Saved data entries
+ + + + + + +

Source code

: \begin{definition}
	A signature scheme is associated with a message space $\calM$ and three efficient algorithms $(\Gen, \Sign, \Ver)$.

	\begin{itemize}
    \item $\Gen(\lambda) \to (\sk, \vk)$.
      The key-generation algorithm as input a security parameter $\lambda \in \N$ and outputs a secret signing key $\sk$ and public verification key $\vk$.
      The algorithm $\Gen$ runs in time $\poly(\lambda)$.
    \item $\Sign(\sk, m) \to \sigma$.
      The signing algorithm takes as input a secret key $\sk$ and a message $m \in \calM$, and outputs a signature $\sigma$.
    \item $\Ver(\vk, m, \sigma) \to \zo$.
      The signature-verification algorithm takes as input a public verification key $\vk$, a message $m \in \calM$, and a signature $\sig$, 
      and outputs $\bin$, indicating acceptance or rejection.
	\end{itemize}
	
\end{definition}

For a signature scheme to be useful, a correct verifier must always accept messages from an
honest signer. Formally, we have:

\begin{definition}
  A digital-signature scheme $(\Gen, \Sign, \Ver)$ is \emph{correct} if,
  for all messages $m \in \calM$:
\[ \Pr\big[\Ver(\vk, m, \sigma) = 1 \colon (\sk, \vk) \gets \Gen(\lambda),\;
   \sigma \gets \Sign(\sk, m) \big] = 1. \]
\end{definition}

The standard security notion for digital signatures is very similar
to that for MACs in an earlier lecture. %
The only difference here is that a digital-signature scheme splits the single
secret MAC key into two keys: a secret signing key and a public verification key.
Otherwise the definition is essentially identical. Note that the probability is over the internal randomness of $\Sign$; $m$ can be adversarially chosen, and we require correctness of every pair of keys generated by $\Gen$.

+ + + + + + +

# Exercise objective
Every line above that includes the word "verification" must appear in the answer.

# Response to the exercise
      The key-generation algorithm as input a security parameter $\lambda \in \N$ and outputs a secret signing key $\sk$ and public verification key $\vk$.
      The signature-verification algorithm takes as input a public verification key $\vk$, a message $m \in \calM$, and a signature $\sig$, 
secret MAC key into two keys: a secret signing key and a public verification key.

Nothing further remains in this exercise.